NVIDIA’s Tesla P100 GPUs will power Japan’s fastest AI supercomputer

The Tokyo Institute of Technology has announced plans for a new AI supercomputer called Tsubame3.0. The new system will use NVIDIA’s Tesla P100 GPUs to double performance over its predecessor, Tsubame2.5.

Tsubame3.0

Image Source: NVIDIA

The Tokyo Institute of Technology has announced plans for a new AI supercomputer called Tsubame3.0. The new system will use NVIDIA’s Tesla P100 GPUs to double performance over its predecessor, Tsubame2.5.

The new NVIDIA Pascal-based GPUs are three times as efficient as their predecessors and can deliver up to 12.2 petaflops of double precision performance.
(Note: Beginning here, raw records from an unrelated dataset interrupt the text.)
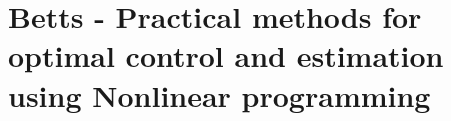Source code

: \section{Betts - Practical methods for optimal control and estimation using Nonlinear programming \cite{betts2010practical}}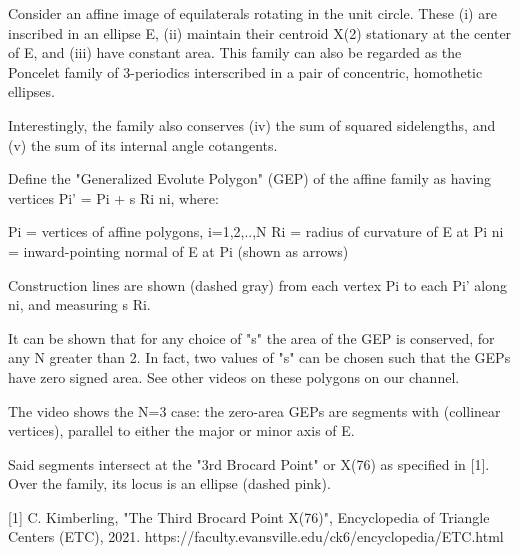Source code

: Consider an affine image of equilaterals rotating in the unit circle. These (i) are inscribed in an ellipse E, (ii) maintain their centroid X(2) stationary at the center of E, and (iii) have constant area. This family can also be regarded as the Poncelet family of 3-periodics interscribed in a pair of concentric, homothetic ellipses.

Interestingly, the family also conserves (iv) the sum of squared sidelengths, and (v) the sum of its internal angle cotangents.

Define the "Generalized Evolute Polygon" (GEP) of the affine family as having vertices Pi' = Pi + s Ri ni, where:

Pi = vertices of affine polygons, i=1,2,..,N
Ri = radius of curvature of E at Pi
ni = inward-pointing normal of E at Pi (shown as arrows)

Construction lines are shown (dashed gray) from each vertex Pi to each Pi' along ni, and measuring s Ri.

It can be shown that for any choice of "s" the area of the GEP is conserved, for any N greater than 2. In fact,  two values of "s" can be chosen such that the GEPs have zero signed area. See other videos on these polygons on our channel.

The video shows the N=3 case: the zero-area GEPs are segments with (collinear vertices), parallel to either the major or minor axis of E.

Said segments intersect at the "3rd Brocard Point" or X(76) as specified in [1]. Over the family, its locus is an ellipse (dashed pink).

[1] C. Kimberling, "The Third Brocard Point X(76)", Encyclopedia of Triangle Centers (ETC), 2021. https://faculty.evansville.edu/ck6/encyclopedia/ETC.html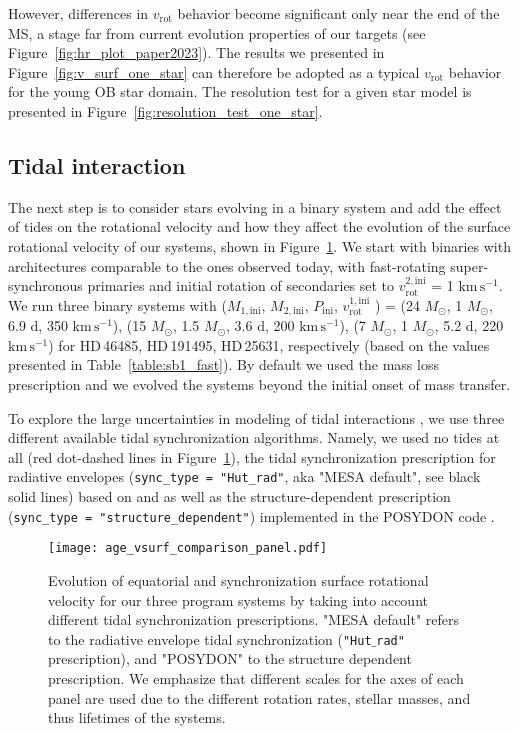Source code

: \documentclass{aa}
\newcommand{\kms}{$\mathrm{km\,s^{-1}}$}
\DeclareRobustCommand{\Figref}[1]{Figure~\ref{#1}}
\DeclareRobustCommand{\Tabref}[1]{Table~\ref{#1}}
\begin{document}
However, differences in $v_\mathrm{rot}$
behavior become significant only near the end of the MS, a stage far from
current evolution properties of our targets (see \Figref{fig:hr_plot_paper2023}). The results we presented in
\Figref{fig:v_surf_one_star} can therefore be adopted as a typical
$v_\mathrm{rot}$ behavior for the young OB star domain. The resolution
test for a given star model is presented in
\Figref{fig:resolution_test_one_star}.



\subsection{Tidal interaction}

The next step is to consider stars evolving in a binary system and add the effect of tides on the rotational velocity
and how they affect the evolution of the surface rotational
  velocity of our systems, shown in \Figref{fig:v_surf}. We
start with binaries with architectures comparable to the ones observed
today, with fast-rotating super-synchronous primaries and initial rotation of secondaries set to $v_\mathrm{rot}^\mathrm{2,ini}$ = 1 \kms.
We run three binary systems with ($M_\mathrm{1,ini}$, $M_\mathrm{2,ini}$,
$P_\mathrm{ini}$, $v_\mathrm{rot}^\mathrm{1,ini}$ ) = (24 $M_{\odot}$, 1 $M_{\odot}$, 6.9 d, 350 \kms), (15 $M_{\odot}$, 1.5 $M_{\odot}$,  3.6 d, 200 \kms), (7 $M_{\odot}$, 1 $M_{\odot}$, 5.2 d, 220 \kms) for HD\,46485, HD\,191495, HD\,25631, respectively (based on the values presented in \Tabref{table:sb1_fast}).
By default we used the \citet{Vink_2001} mass loss prescription and we evolved the systems beyond the initial onset of mass transfer.


To explore the large uncertainties in modeling of tidal interactions
\citep[e.g.,][]{zahn:75, Zahn_1977, Qin_2018, preece:22, fuller:22}, we use three different
available tidal synchronization algorithms. Namely, we used
no tides at all (red dot-dashed lines in \Figref{fig:v_surf}), the tidal synchronization prescription for radiative envelopes
(\texttt{sync\_type = "Hut\_rad"}, aka "MESA default", see black solid lines) based on \citet{Hut_1980} and
\citet{Hurley_2002} as well as the structure-dependent
prescription (\texttt{sync\_type = "structure\_dependent"})
implemented in the POSYDON code \citep[blue dashed lines, based on][]{Qin_2018, Fragos_2023}.

\begin{figure}[!ht]
  \centering
  \texttt{[image: age\_vsurf\_comparison\_panel.pdf]}
  \caption{Evolution of equatorial and synchronization surface rotational velocity for our
    three program systems by taking into account different tidal
    synchronization prescriptions. "MESA default" refers to the
    radiative envelope tidal synchronization (\texttt{"Hut$\_$rad"}
    prescription), and "POSYDON" to the structure dependent
    prescription. We emphasize that different scales for the axes of
      each panel are used due to the different rotation rates, stellar
      masses, and thus lifetimes of the systems.}
  \label{fig:v_surf}
\end{figure}
\end{document}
This would place the Tsubame3.0 in the top 10 of the world’s fastest supercomputers, with up to 47 petaflops of what NVIDIA calls AI computation.

This really refers to half precision computation, or a 16-bit floating point format, which is one of the precision sweet spots for AI computation.
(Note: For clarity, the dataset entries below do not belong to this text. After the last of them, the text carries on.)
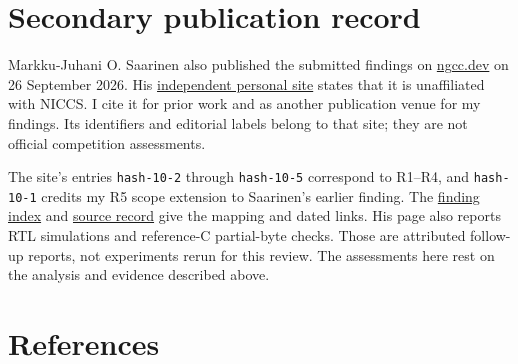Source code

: \documentclass[
  english,
  11pt,
  a4paper,
]{article}
\begin{document}

\section{Secondary publication
record}\label{secondary-publication-record}

Markku-Juhani O. Saarinen also published the submitted findings on
\href{https://ngcc.dev/reports/hash-10.html}{ngcc.dev} on 26 September
2026. His \href{https://ngcc.dev/}{independent personal site} states
that it is unaffiliated with NICCS. I cite it for prior work and as
another publication venue for my findings. Its identifiers and editorial
labels belong to that site; they are not official competition
assessments.

The site's entries \texttt{hash-10-2} through \texttt{hash-10-5}
correspond to R1--R4, and \texttt{hash-10-1} credits my R5 scope
extension to Saarinen's earlier finding. The
\href{FINDINGS.md\#secondary-publication-record}{finding index} and
\href{data/saarinen_followup.json}{source record} give the mapping and
dated links. His page also reports RTL simulations and reference-C
partial-byte checks. Those are attributed follow-up reports, not
experiments rerun for this review. The assessments here rest on the
analysis and evidence described above.


\section{References}\label{references}
\end{document}
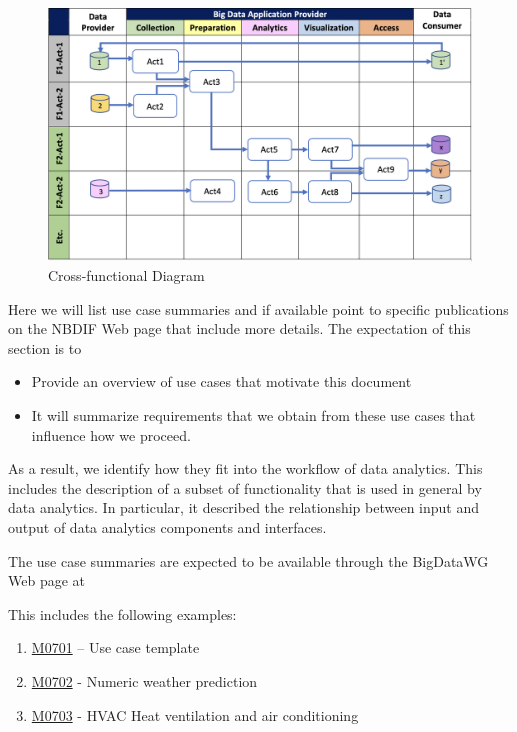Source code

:\documentclass[12pt]{article}
\begin{document}
\begin{figure}[htb]
    \centering
    \includegraphics[width=1.0\textwidth]{images/cross-functional-diagram.png}
    \caption{Cross-functional Diagram}
    \label{fig:cross-functional-diagram}
\end{figure}


Here we will list use case summaries and if available point to specific publications on the NBDIF Web page that include more details. The expectation of this section is to
 
\begin{itemize}
\item	Provide an overview of use cases that motivate this document
\item	It will summarize requirements that we obtain from these use cases that influence how we proceed.
\end{itemize}

As a result, we identify how they fit into the workflow of data analytics. This includes the description of a subset of functionality that is used in general by data analytics.  In particular, it described the relationship between input and output of data analytics components and interfaces. 

The use case summaries are expected to be available through the BigDataWG Web page at 


This includes the following examples:

\begin{enumerate}
\item	\href{https://bigdatawg.nist.gov/_uploadfiles/M0701_v1_2020102001.docx}{M0701} – Use case template
\item	\href{https://bigdatawg.nist.gov/_uploadfiles/M0702_v1_2020102002.pdf}{M0702} - Numeric weather prediction
\item	\href{https://bigdatawg.nist.gov/_uploadfiles/M0703_v1_2020102003.pdf}{M0703} - HVAC Heat ventilation and air conditioning 
\end{enumerate}
\end{document}
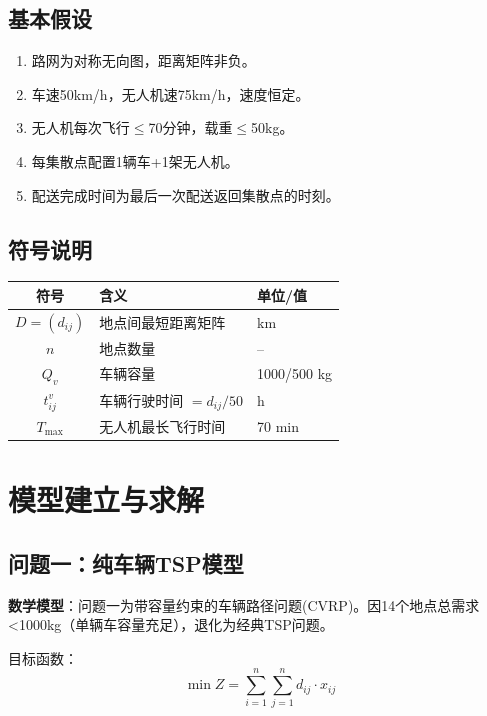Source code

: \documentclass[12pt,a4paper]{ctexart}
\begin{document}
\subsection{基本假设}
\begin{enumerate}
    \item 路网为对称无向图，距离矩阵非负。
    \item 车速50km/h，无人机速75km/h，速度恒定。
    \item 无人机每次飞行$\le$70分钟，载重$\le$50kg。
    \item 每集散点配置1辆车+1架无人机。
    \item 配送完成时间为最后一次配送返回集散点的时刻。
\end{enumerate}

\subsection{符号说明}
\begin{table}[H]
\centering
\begin{tabular}{c|l|l}
\toprule
符号 & 含义 & 单位/值 \\
\midrule
$D=(d_{ij})$ & 地点间最短距离矩阵 & km \\
$n$ & 地点数量 & -- \\
$Q_v$ & 车辆容量 & 1000/500 kg \\
$t_{ij}^v$ & 车辆行驶时间 $=d_{ij}/50$ & h \\
$T_{\max}$ & 无人机最长飞行时间 & 70 min \\
\bottomrule
\end{tabular}
\end{table}

\section{模型建立与求解}

\subsection{问题一：纯车辆TSP模型}

\textbf{数学模型}：问题一为带容量约束的车辆路径问题(CVRP)。因14个地点总需求<1000kg（单辆车容量充足），退化为经典TSP问题。

目标函数：
\begin{equation}
\min Z = \sum_{i=1}^{n}\sum_{j=1}^{n} d_{ij} \cdot x_{ij}
\end{equation}
\end{document}
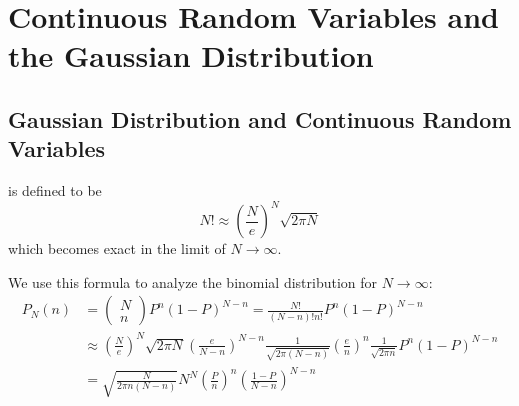 \documentclass[12pt, a4paper, oneside, openright, titlepage]{book}
\begin{document}
\chapter{Continuous Random Variables and the Gaussian Distribution}

\section{Gaussian Distribution and Continuous Random Variables}

\begin{defn}
     is defined to be \begin{equation*}
        N! \approx \left(\frac{N}{e}\right)^N\sqrt{2\pi N}
    \end{equation*}
    which becomes exact in the limit of $N\rightarrow \infty$.
\end{defn}
We use this formula to analyze the binomial distribution for $N\rightarrow \infty$: \begin{align*}
    P_N(n) &= \begin{pmatrix} N \\ n\end{pmatrix} P^n(1-P)^{N-n} = \frac{N!}{(N-n)!n!}P^n(1-P)^{N-n} \\
        &\approx \left(\frac{N}{e}\right)^N\sqrt{2\pi N}\left(\frac{e}{N-n}\right)^{N-n}\frac{1}{\sqrt{2\pi(N-n)}}\left(\frac{e}{n}\right)^n\frac{1}{\sqrt{2\pi n}}P^n(1-P)^{N-n} \\
        &= \sqrt{\frac{N}{2\pi n(N-n)}}N^N\left(\frac{P}{n}\right)^n\left(\frac{1-P}{N-n}\right)^{N-n}
\end{align*}
\end{document}
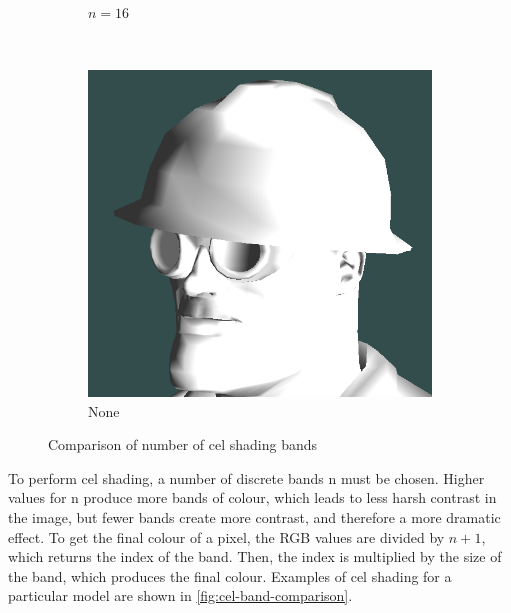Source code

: \begin{figure}[h]
\begin{subfigure}[b]{0.15\textwidth}
        \caption{$n = 16$}
        \label{fig:cel-shading-n16}
    \end{subfigure}
    ~
    \begin{subfigure}[b]{0.15\textwidth}
        \includegraphics[width=\textwidth]{img/cel-shading-none.png}
        \caption{None}
        \label{fig:cel-shading-none}
    \end{subfigure}
    \caption{Comparison of number of cel shading bands}
    \label{fig:cel-band-comparison}
\end{figure}


To perform cel shading, a number of discrete bands n must be chosen. Higher values for n produce more 
bands of colour, which leads to less harsh contrast in the image, but fewer bands create more contrast,
and therefore a more dramatic effect. To get the final colour of a pixel, the RGB values are divided by
$n+1$, which returns the index of the band. Then, the index is multiplied by the size of the band, which
produces the final colour. Examples of cel shading for a particular model are shown in 
\autoref{fig:cel-band-comparison}.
Tsubame3.0 could also work in conjunction with Tsubame2.5, where the two supercomputers would deliver up to 64.3 petaflops and become Japan’s top performing AI supercomputer.

The supercomputer will be used primarily for education and technology research at the Tokyo Institute of Technology, but it will also be open to researchers from other universities or the private sector.
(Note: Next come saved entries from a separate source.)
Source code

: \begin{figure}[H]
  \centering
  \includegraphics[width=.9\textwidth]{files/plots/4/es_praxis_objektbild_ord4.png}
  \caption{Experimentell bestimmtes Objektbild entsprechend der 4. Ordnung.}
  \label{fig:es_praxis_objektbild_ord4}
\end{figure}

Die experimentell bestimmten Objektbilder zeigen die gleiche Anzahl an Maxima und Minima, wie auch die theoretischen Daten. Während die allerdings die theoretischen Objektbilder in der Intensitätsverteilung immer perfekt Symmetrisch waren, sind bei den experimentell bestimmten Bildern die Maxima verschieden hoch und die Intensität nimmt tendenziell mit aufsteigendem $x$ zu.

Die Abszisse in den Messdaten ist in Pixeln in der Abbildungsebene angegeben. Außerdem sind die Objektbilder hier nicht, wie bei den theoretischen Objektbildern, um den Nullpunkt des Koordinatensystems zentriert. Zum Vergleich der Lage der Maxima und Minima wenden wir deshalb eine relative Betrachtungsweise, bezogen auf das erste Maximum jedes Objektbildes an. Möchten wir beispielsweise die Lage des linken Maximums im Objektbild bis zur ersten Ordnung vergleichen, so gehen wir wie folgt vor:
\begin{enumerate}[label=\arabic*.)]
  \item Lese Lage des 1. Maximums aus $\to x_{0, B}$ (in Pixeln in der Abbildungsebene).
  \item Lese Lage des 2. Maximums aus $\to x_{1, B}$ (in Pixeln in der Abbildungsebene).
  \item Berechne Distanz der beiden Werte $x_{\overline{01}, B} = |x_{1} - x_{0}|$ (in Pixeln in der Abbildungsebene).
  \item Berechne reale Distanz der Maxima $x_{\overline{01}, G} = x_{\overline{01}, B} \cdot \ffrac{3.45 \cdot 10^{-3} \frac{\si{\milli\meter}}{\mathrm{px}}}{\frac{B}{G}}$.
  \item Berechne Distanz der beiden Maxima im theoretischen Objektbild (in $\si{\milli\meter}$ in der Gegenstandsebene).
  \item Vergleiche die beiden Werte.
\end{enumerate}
The high-performance computing (HPC) segment has traditionally dabbled in things like climate modeling and scientific simulations, but the growing prevalence of AI-optimized chips has blurred the line between the HPC and machine learning markets.

The growing efficiency and performance of the latter chips has made it more attractive for supercomputers to adopt them, and we may see wider uptake of machine learning chips in next-generation supercomputers, especially as many simulations involve things like image recognition that could benefit from machine learning techniques.